Records supplied below:

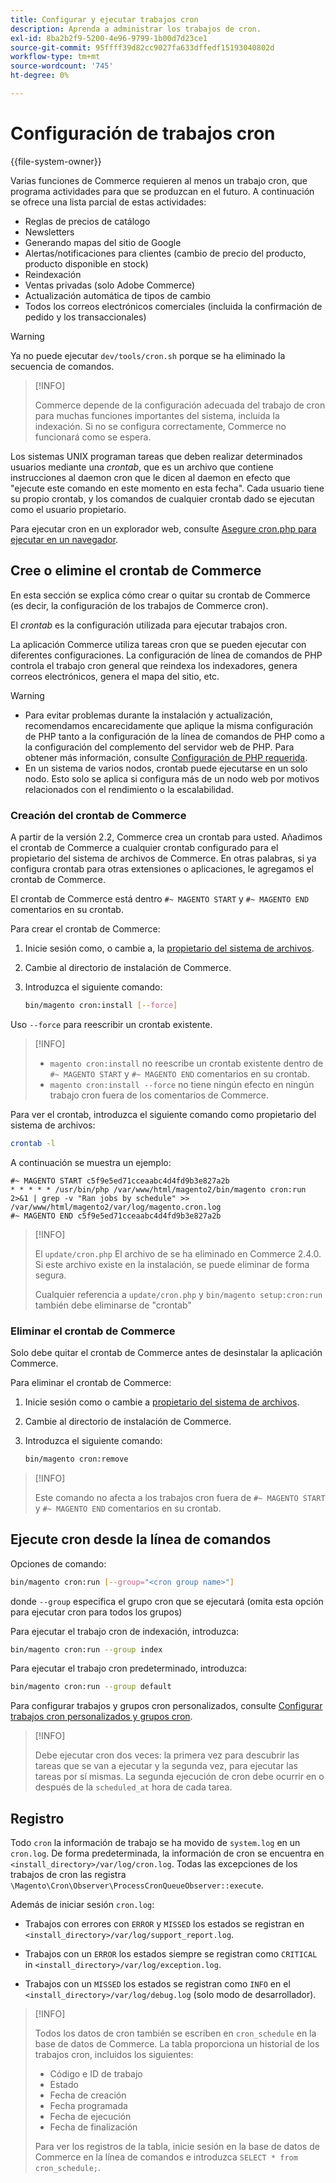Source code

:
 ```yaml
---
title: Configurar y ejecutar trabajos cron
description: Aprenda a administrar los trabajos de cron.
exl-id: 8ba2b2f9-5200-4e96-9799-1b00d7d23ce1
source-git-commit: 95ffff39d82cc9027fa633dffedf15193040802d
workflow-type: tm+mt
source-wordcount: '745'
ht-degree: 0%

---
```


# Configuración de trabajos cron

{{file-system-owner}}

Varias funciones de Commerce requieren al menos un trabajo cron, que programa actividades para que se produzcan en el futuro. A continuación se ofrece una lista parcial de estas actividades:

- Reglas de precios de catálogo
- Newsletters
- Generando mapas del sitio de Google
- Alertas/notificaciones para clientes (cambio de precio del producto, producto disponible en stock)
- Reindexación
- Ventas privadas (solo Adobe Commerce)
- Actualización automática de tipos de cambio
- Todos los correos electrónicos comerciales (incluida la confirmación de pedido y los transaccionales)

>[!WARNING]
>
>Ya no puede ejecutar `dev/tools/cron.sh` porque se ha eliminado la secuencia de comandos.

>[!INFO]
>
>Commerce depende de la configuración adecuada del trabajo de cron para muchas funciones importantes del sistema, incluida la indexación. Si no se configura correctamente, Commerce no funcionará como se espera.

Los sistemas UNIX programan tareas que deben realizar determinados usuarios mediante una _crontab_, que es un archivo que contiene instrucciones al daemon cron que le dicen al daemon en efecto que &quot;ejecute este comando en este momento en esta fecha&quot;. Cada usuario tiene su propio crontab, y los comandos de cualquier crontab dado se ejecutan como el usuario propietario.

Para ejecutar cron en un explorador web, consulte [Asegure cron.php para ejecutar en un navegador](../security/secure-cron-php.md).

## Cree o elimine el crontab de Commerce

En esta sección se explica cómo crear o quitar su crontab de Commerce (es decir, la configuración de los trabajos de Commerce cron).

El _crontab_ es la configuración utilizada para ejecutar trabajos cron.

La aplicación Commerce utiliza tareas cron que se pueden ejecutar con diferentes configuraciones. La configuración de línea de comandos de PHP controla el trabajo cron general que reindexa los indexadores, genera correos electrónicos, genera el mapa del sitio, etc.

>[!WARNING]
>
>- Para evitar problemas durante la instalación y actualización, recomendamos encarecidamente que aplique la misma configuración de PHP tanto a la configuración de la línea de comandos de PHP como a la configuración del complemento del servidor web de PHP. Para obtener más información, consulte [Configuración de PHP requerida](../../installation/prerequisites/php-settings.md).
>- En un sistema de varios nodos, crontab puede ejecutarse en un solo nodo. Esto solo se aplica si configura más de un nodo web por motivos relacionados con el rendimiento o la escalabilidad.


### Creación del crontab de Commerce

A partir de la versión 2.2, Commerce crea un crontab para usted. Añadimos el crontab de Commerce a cualquier crontab configurado para el propietario del sistema de archivos de Commerce. En otras palabras, si ya configura crontab para otras extensiones o aplicaciones, le agregamos el crontab de Commerce.

El crontab de Commerce está dentro `#~ MAGENTO START` y `#~ MAGENTO END` comentarios en su crontab.

Para crear el crontab de Commerce:

1. Inicie sesión como, o cambie a, la [propietario del sistema de archivos](../../installation/prerequisites/file-system/overview.md).
1. Cambie al directorio de instalación de Commerce.
1. Introduzca el siguiente comando:

   ```bash
   bin/magento cron:install [--force]
   ```

Uso `--force` para reescribir un crontab existente.

>[!INFO]
>
>- `magento cron:install` no reescribe un crontab existente dentro de `#~ MAGENTO START` y `#~ MAGENTO END` comentarios en su crontab.
>- `magento cron:install --force` no tiene ningún efecto en ningún trabajo cron fuera de los comentarios de Commerce.


Para ver el crontab, introduzca el siguiente comando como propietario del sistema de archivos:

```bash
crontab -l
```

A continuación se muestra un ejemplo:

```terminal
#~ MAGENTO START c5f9e5ed71cceaabc4d4fd9b3e827a2b
* * * * * /usr/bin/php /var/www/html/magento2/bin/magento cron:run 2>&1 | grep -v "Ran jobs by schedule" >> /var/www/html/magento2/var/log/magento.cron.log
#~ MAGENTO END c5f9e5ed71cceaabc4d4fd9b3e827a2b
```

>[!INFO]
>
>El `update/cron.php` El archivo de se ha eliminado en Commerce 2.4.0. Si este archivo existe en la instalación, se puede eliminar de forma segura.
>
>Cualquier referencia a `update/cron.php` y `bin/magento setup:cron:run` también debe eliminarse de &quot;crontab&quot;

### Eliminar el crontab de Commerce

Solo debe quitar el crontab de Commerce antes de desinstalar la aplicación Commerce.

Para eliminar el crontab de Commerce:

1. Inicie sesión como o cambie a [propietario del sistema de archivos](../../installation/prerequisites/file-system/overview.md).
1. Cambie al directorio de instalación de Commerce.
1. Introduzca el siguiente comando:

   ```bash
   bin/magento cron:remove
   ```

>[!INFO]
>
>Este comando no afecta a los trabajos cron fuera de `#~ MAGENTO START` y `#~ MAGENTO END` comentarios en su crontab.

## Ejecute cron desde la línea de comandos

Opciones de comando:

```bash
bin/magento cron:run [--group="<cron group name>"]
```

donde `--group` especifica el grupo cron que se ejecutará (omita esta opción para ejecutar cron para todos los grupos)

Para ejecutar el trabajo cron de indexación, introduzca:

```bash
bin/magento cron:run --group index
```

Para ejecutar el trabajo cron predeterminado, introduzca:

```bash
bin/magento cron:run --group default
```

Para configurar trabajos y grupos cron personalizados, consulte [Configurar trabajos cron personalizados y grupos cron](../cron/custom-cron.md).

>[!INFO]
>
>Debe ejecutar cron dos veces: la primera vez para descubrir las tareas que se van a ejecutar y la segunda vez, para ejecutar las tareas por sí mismas. La segunda ejecución de cron debe ocurrir en o después de la `scheduled_at` hora de cada tarea.

## Registro

Todo `cron` la información de trabajo se ha movido de `system.log` en un `cron.log`.
De forma predeterminada, la información de cron se encuentra en `<install_directory>/var/log/cron.log`.
Todas las excepciones de los trabajos de cron las registra `\Magento\Cron\Observer\ProcessCronQueueObserver::execute`.

Además de iniciar sesión `cron.log`:

- Trabajos con errores con `ERROR` y `MISSED` los estados se registran en `<install_directory>/var/log/support_report.log`.

- Trabajos con un `ERROR` los estados siempre se registran como `CRITICAL` in `<install_directory>/var/log/exception.log`.

- Trabajos con un `MISSED` los estados se registran como `INFO` en el `<install_directory>/var/log/debug.log` (solo modo de desarrollador).

>[!INFO]
>
>Todos los datos de cron también se escriben en `cron_schedule` en la base de datos de Commerce. La tabla proporciona un historial de los trabajos cron, incluidos los siguientes:
>
>- Código e ID de trabajo
>- Estado
>- Fecha de creación
>- Fecha programada
>- Fecha de ejecución
>- Fecha de finalización
>
>Para ver los registros de la tabla, inicie sesión en la base de datos de Commerce en la línea de comandos e introduzca `SELECT * from cron_schedule;`.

End of Records supplied.

**Your objective:**
Search the data above for the string "MISSED" and return every line that has it.

**Expected answer:**
- Trabajos con errores con `ERROR` y `MISSED` los estados se registran en `<install_directory>/var/log/support_report.log`.
- Trabajos con un `MISSED` los estados se registran como `INFO` en el `<install_directory>/var/log/debug.log` (solo modo de desarrollador).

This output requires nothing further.